### Exercise goal
After finding the line that includes "5. Open lab ![image](./image.png)" in the records below, transcribe it and each line after it through the last, exactly, and add nothing.

==================================================

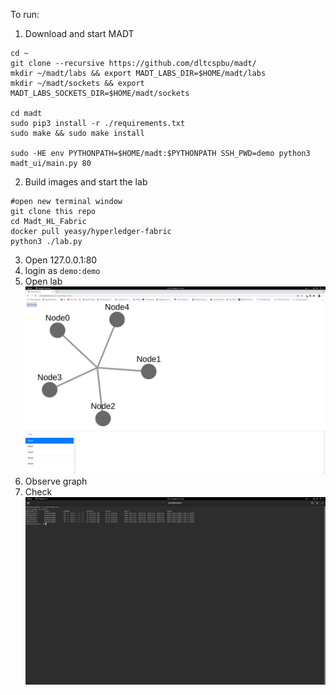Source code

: To run:

1. Download and start MADT
```
cd ~
git clone --recursive https://github.com/dltcspbu/madt/
mkdir ~/madt/labs && export MADT_LABS_DIR=$HOME/madt/labs
mkdir ~/madt/sockets && export MADT_LABS_SOCKETS_DIR=$HOME/madt/sockets

cd madt
sudo pip3 install -r ./requirements.txt
sudo make && sudo make install

sudo -HE env PYTHONPATH=$HOME/madt:$PYTHONPATH SSH_PWD=demo python3 madt_ui/main.py 80  
```

2. Build images and start the lab
```
#open new terminal window
git clone this repo
cd Madt_HL_Fabric
docker pull yeasy/hyperledger-fabric
python3 ./lab.py
```

3. Open 127.0.0.1:80
4. login as `demo:demo`
5. Open lab ![image](./image.png)
6. Observe graph 
7. Check ![image2](./image1.png)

==================================================

### The answer
5. Open lab ![image](./image.png)
6. Observe graph 
7. Check ![image2](./image1.png)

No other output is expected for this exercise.